Your goal: The result should be the lines from the one holding "Windows, Linux, macOS)" to the final line of the records, retyped exactly.

Task data:
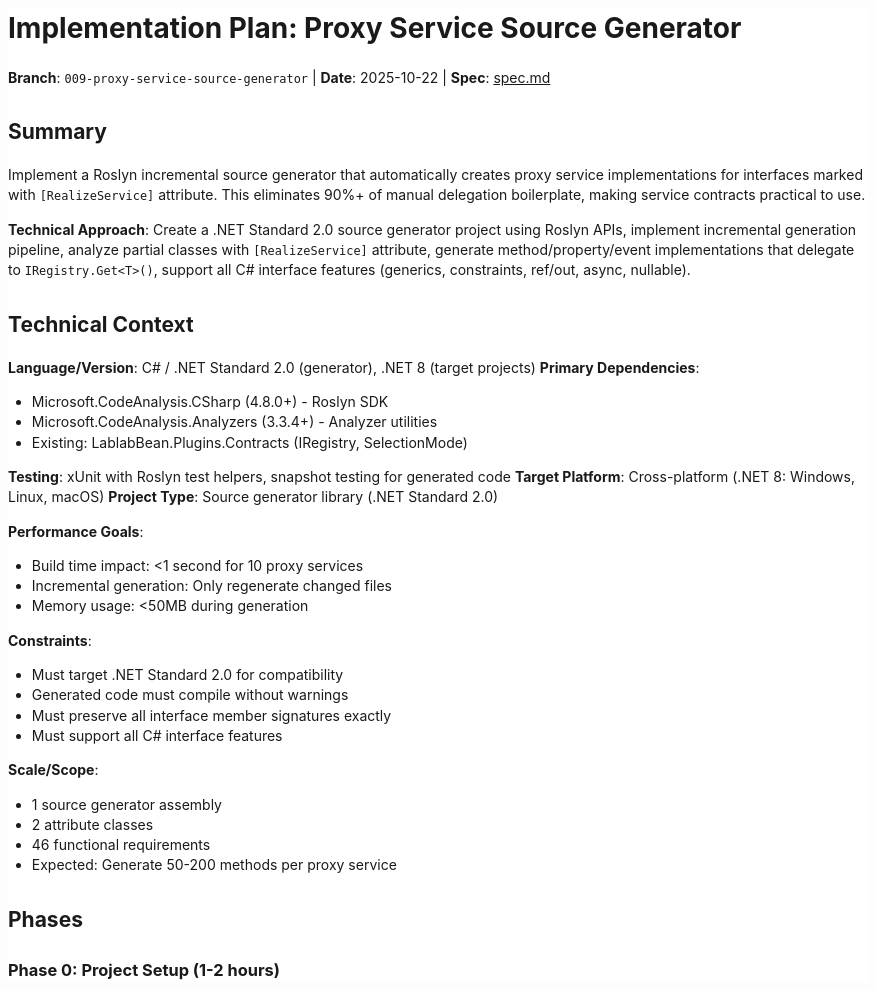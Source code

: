 # Implementation Plan: Proxy Service Source Generator

**Branch**: `009-proxy-service-source-generator` | **Date**: 2025-10-22 | **Spec**: [spec.md](./spec.md)

## Summary

Implement a Roslyn incremental source generator that automatically creates proxy service implementations for interfaces marked with `[RealizeService]` attribute. This eliminates 90%+ of manual delegation boilerplate, making service contracts practical to use.

**Technical Approach**: Create a .NET Standard 2.0 source generator project using Roslyn APIs, implement incremental generation pipeline, analyze partial classes with `[RealizeService]` attribute, generate method/property/event implementations that delegate to `IRegistry.Get<T>()`, support all C# interface features (generics, constraints, ref/out, async, nullable).

## Technical Context

**Language/Version**: C# / .NET Standard 2.0 (generator), .NET 8 (target projects)
**Primary Dependencies**:

- Microsoft.CodeAnalysis.CSharp (4.8.0+) - Roslyn SDK
- Microsoft.CodeAnalysis.Analyzers (3.3.4+) - Analyzer utilities
- Existing: LablabBean.Plugins.Contracts (IRegistry, SelectionMode)

**Testing**: xUnit with Roslyn test helpers, snapshot testing for generated code
**Target Platform**: Cross-platform (.NET 8: Windows, Linux, macOS)
**Project Type**: Source generator library (.NET Standard 2.0)

**Performance Goals**:

- Build time impact: <1 second for 10 proxy services
- Incremental generation: Only regenerate changed files
- Memory usage: <50MB during generation

**Constraints**:

- Must target .NET Standard 2.0 for compatibility
- Generated code must compile without warnings
- Must preserve all interface member signatures exactly
- Must support all C# interface features

**Scale/Scope**:

- 1 source generator assembly
- 2 attribute classes
- 46 functional requirements
- Expected: Generate 50-200 methods per proxy service

## Phases

### Phase 0: Project Setup (1-2 hours)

Result for this exercise:
**Target Platform**: Cross-platform (.NET 8: Windows, Linux, macOS)
**Project Type**: Source generator library (.NET Standard 2.0)

**Performance Goals**:

- Build time impact: <1 second for 10 proxy services
- Incremental generation: Only regenerate changed files
- Memory usage: <50MB during generation

**Constraints**:

- Must target .NET Standard 2.0 for compatibility
- Generated code must compile without warnings
- Must preserve all interface member signatures exactly
- Must support all C# interface features

**Scale/Scope**:

- 1 source generator assembly
- 2 attribute classes
- 46 functional requirements
- Expected: Generate 50-200 methods per proxy service

## Phases

### Phase 0: Project Setup (1-2 hours)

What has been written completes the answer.